An excellent point. Let's talk about that.

When discussing curriculum reform in general, and textbook
reform in particular, we should keep in mind the following
point:
Teachers are an important part of the team!

Any reform needs to respect the teachers, and deal with
their needs. Everybody talks about doing what's best for
the students, but that is /not/ sufficient.

The teachers are not a bunch of slobbering troglodytes. They
have a hard job, and they have good reasons for doing things
as they do. In particular, they are heavily invested in the
current way of doing things, a hundred times more so than the
students, and it makes sense that they would want to protect
that investment.

From the point of view of the students, and of the physics
itself, PSSC was probably the best textbook ever written.
However, it did not succeed in the marketplace, and any
would-be reformer would be well advised to figure out why.
I don't claim to fully understand it, but I reckon a big
part of the problem was that the book asked too much of the
teachers. It was too revolutionary. (Students are perfectly
content with revolutionary approaches, and indeed have no
idea what's revolutionary and what's not.)

Here are some possibly-constructive suggestions:

*) Anybody who is serious about curriculum reform needs to
write /two/ books ... one for the students, and one for
the teachers. There are two market segments here. They
are coming from different backgrounds, and have different
needs.

For example, if you leave out any discussion of Kirchhoff's
laws, the teachers need an explanation ... but the students
don't. You shouldn't even mention it in front of students,
not even once. Ditto for sig figs and "entropy=disorder"
and a thousand other ridiculous things.

*) People tend to overestimate what can be done in the short
term, and underestimate what can be done in the long term.

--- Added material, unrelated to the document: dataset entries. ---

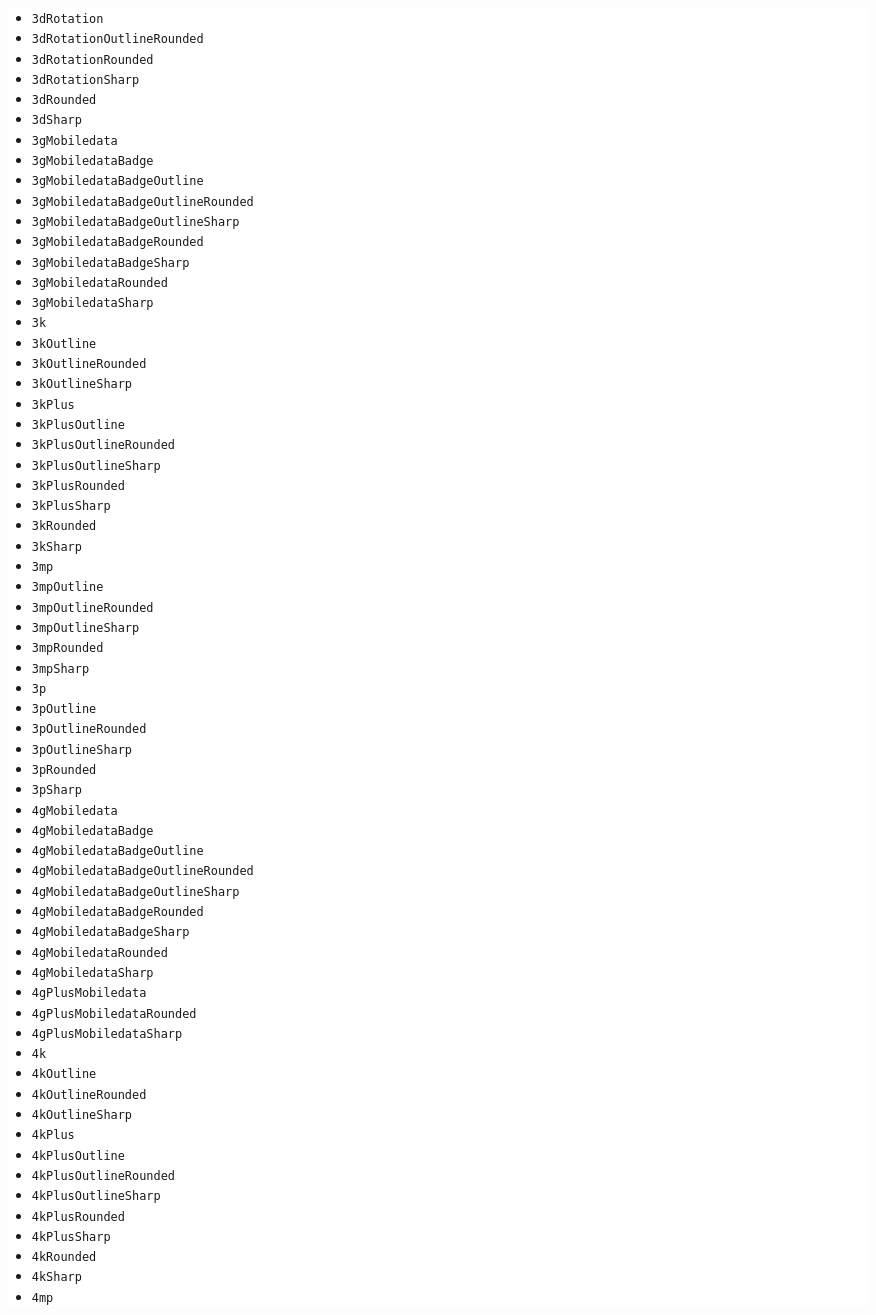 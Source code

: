 - `3dRotation`
- `3dRotationOutlineRounded`
- `3dRotationRounded`
- `3dRotationSharp`
- `3dRounded`
- `3dSharp`
- `3gMobiledata`
- `3gMobiledataBadge`
- `3gMobiledataBadgeOutline`
- `3gMobiledataBadgeOutlineRounded`
- `3gMobiledataBadgeOutlineSharp`
- `3gMobiledataBadgeRounded`
- `3gMobiledataBadgeSharp`
- `3gMobiledataRounded`
- `3gMobiledataSharp`
- `3k`
- `3kOutline`
- `3kOutlineRounded`
- `3kOutlineSharp`
- `3kPlus`
- `3kPlusOutline`
- `3kPlusOutlineRounded`
- `3kPlusOutlineSharp`
- `3kPlusRounded`
- `3kPlusSharp`
- `3kRounded`
- `3kSharp`
- `3mp`
- `3mpOutline`
- `3mpOutlineRounded`
- `3mpOutlineSharp`
- `3mpRounded`
- `3mpSharp`
- `3p`
- `3pOutline`
- `3pOutlineRounded`
- `3pOutlineSharp`
- `3pRounded`
- `3pSharp`
- `4gMobiledata`
- `4gMobiledataBadge`
- `4gMobiledataBadgeOutline`
- `4gMobiledataBadgeOutlineRounded`
- `4gMobiledataBadgeOutlineSharp`
- `4gMobiledataBadgeRounded`
- `4gMobiledataBadgeSharp`
- `4gMobiledataRounded`
- `4gMobiledataSharp`
- `4gPlusMobiledata`
- `4gPlusMobiledataRounded`
- `4gPlusMobiledataSharp`
- `4k`
- `4kOutline`
- `4kOutlineRounded`
- `4kOutlineSharp`
- `4kPlus`
- `4kPlusOutline`
- `4kPlusOutlineRounded`
- `4kPlusOutlineSharp`
- `4kPlusRounded`
- `4kPlusSharp`
- `4kRounded`
- `4kSharp`
- `4mp`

In that spirit, I can imagine a "modular" textbook, where
individual chapters can be replaced without invalidating
the others. This is super-easy to do online, and certainly
possible in hardcopy if you write 40 small booklets rather
than one ponderous 40-chapter tome.

Then the idea is, you start with something completely
traditional, and then upgrade 4 chapters per year for
10 years. That gives the teachers a chance to keep up.
They don't have to drink from the proverbial firehose.

Perhaps better, you could come out with two sets of 40
booklets on Day One ... a "regular" version and a
"high octane" version ... and let teachers mix&match
as they see fit, upgrading gradually. They could even
assign different versions to different students. We've
seen examples of this sort of thing already, e.g. the
Track-I and Track-II sections of Misner/Thorne/Wheeler
_Gravitation_.

*) The math instruction needs to be integrated with the
physics:
-- the physics motivates the math
-- the math explains the physics

The idea that either one can exist without the other strikes
me as 99% absurd, for the 99% of the population that is not
interested in pure math for math's sake.

Integrated instruction is another of those things that is
a big win for the students, but places a tremendous burden
on the teachers ... the math teachers in this case. They
will be better off in the long run, but the transient is
nasty. (The physics teachers are already stuck teaching
remedial math every day, in addition to all the physics,
so integrated instruction is an unmixed blessing for them.)